#### [AVAILABLE RECORDS]
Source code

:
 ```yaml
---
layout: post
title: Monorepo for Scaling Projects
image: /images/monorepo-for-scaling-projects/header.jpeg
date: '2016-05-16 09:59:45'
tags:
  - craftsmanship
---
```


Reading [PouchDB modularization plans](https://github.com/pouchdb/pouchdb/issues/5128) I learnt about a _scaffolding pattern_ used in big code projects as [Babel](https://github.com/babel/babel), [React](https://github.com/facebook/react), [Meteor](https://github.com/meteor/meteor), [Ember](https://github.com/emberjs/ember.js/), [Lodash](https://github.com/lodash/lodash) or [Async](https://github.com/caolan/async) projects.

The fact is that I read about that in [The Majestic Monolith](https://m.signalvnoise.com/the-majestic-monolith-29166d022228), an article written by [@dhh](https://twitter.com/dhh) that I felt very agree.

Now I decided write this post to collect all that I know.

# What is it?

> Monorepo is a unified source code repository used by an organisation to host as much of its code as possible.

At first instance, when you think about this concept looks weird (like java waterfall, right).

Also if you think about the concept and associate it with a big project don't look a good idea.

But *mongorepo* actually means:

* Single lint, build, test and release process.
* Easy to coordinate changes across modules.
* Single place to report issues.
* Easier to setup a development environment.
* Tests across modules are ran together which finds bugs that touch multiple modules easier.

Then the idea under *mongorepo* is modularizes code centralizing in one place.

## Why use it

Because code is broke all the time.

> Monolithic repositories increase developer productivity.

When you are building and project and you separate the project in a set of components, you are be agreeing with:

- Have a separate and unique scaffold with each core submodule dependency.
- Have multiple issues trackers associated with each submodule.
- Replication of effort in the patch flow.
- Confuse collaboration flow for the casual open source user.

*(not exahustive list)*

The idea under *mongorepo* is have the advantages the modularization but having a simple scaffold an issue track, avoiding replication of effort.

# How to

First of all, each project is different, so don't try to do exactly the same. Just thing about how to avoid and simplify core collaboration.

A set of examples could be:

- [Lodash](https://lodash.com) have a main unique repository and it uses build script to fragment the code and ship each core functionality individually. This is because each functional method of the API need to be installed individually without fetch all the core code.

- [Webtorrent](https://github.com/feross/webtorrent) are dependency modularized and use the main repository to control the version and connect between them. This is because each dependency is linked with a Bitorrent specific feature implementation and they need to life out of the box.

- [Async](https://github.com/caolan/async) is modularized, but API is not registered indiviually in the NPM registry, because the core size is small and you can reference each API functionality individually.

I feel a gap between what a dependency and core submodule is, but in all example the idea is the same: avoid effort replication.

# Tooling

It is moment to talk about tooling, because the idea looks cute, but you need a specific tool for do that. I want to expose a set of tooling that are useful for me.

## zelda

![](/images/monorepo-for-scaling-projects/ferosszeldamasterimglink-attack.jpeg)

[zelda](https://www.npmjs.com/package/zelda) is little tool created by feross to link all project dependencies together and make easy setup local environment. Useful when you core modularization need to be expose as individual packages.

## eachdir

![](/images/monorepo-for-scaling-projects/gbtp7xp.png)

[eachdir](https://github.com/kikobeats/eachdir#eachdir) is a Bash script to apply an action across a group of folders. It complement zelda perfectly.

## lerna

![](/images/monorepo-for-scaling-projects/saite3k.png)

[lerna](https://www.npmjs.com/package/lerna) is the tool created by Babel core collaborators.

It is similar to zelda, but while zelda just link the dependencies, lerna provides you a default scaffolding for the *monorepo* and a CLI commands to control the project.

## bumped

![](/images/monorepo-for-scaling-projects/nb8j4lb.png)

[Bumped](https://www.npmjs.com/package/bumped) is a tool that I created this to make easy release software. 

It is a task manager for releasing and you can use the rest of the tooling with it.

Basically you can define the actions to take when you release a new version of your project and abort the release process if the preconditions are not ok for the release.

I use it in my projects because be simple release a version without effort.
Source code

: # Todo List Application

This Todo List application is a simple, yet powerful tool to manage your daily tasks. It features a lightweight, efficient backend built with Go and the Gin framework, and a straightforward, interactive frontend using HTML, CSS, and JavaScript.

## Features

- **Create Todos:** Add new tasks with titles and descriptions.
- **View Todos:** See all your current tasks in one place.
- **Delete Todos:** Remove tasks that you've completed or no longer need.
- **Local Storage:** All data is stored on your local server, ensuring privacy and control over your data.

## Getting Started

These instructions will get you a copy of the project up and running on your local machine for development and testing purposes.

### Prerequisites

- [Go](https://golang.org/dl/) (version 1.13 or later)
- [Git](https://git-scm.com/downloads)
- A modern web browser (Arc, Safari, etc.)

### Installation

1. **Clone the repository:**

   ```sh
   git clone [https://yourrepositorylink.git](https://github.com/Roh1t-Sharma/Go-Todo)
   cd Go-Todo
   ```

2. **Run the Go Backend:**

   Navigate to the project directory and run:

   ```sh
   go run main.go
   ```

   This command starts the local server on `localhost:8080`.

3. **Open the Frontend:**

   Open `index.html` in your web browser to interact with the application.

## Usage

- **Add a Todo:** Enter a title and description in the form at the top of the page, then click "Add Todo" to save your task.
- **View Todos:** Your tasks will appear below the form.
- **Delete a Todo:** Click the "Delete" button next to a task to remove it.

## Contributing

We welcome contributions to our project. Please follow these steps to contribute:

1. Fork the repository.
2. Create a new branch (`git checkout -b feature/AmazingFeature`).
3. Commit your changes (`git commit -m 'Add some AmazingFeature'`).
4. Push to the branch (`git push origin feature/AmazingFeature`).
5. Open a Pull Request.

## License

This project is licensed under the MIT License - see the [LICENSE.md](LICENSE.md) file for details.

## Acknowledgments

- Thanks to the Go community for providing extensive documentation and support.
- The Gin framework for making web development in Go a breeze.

#### [TASK]
Output must consist only of the listing's lines from the first through the line with "increase developer productivity.", reproduced word for word.

#### [RESPONSE AREA]
Source code

:
 ```yaml
---
layout: post
title: Monorepo for Scaling Projects
image: /images/monorepo-for-scaling-projects/header.jpeg
date: '2016-05-16 09:59:45'
tags:
  - craftsmanship
---
```


Reading [PouchDB modularization plans](https://github.com/pouchdb/pouchdb/issues/5128) I learnt about a _scaffolding pattern_ used in big code projects as [Babel](https://github.com/babel/babel), [React](https://github.com/facebook/react), [Meteor](https://github.com/meteor/meteor), [Ember](https://github.com/emberjs/ember.js/), [Lodash](https://github.com/lodash/lodash) or [Async](https://github.com/caolan/async) projects.

The fact is that I read about that in [The Majestic Monolith](https://m.signalvnoise.com/the-majestic-monolith-29166d022228), an article written by [@dhh](https://twitter.com/dhh) that I felt very agree.

Now I decided write this post to collect all that I know.

# What is it?

> Monorepo is a unified source code repository used by an organisation to host as much of its code as possible.

At first instance, when you think about this concept looks weird (like java waterfall, right).

Also if you think about the concept and associate it with a big project don't look a good idea.

But *mongorepo* actually means:

* Single lint, build, test and release process.
* Easy to coordinate changes across modules.
* Single place to report issues.
* Easier to setup a development environment.
* Tests across modules are ran together which finds bugs that touch multiple modules easier.

Then the idea under *mongorepo* is modularizes code centralizing in one place.

## Why use it

Because code is broke all the time.

> Monolithic repositories increase developer productivity.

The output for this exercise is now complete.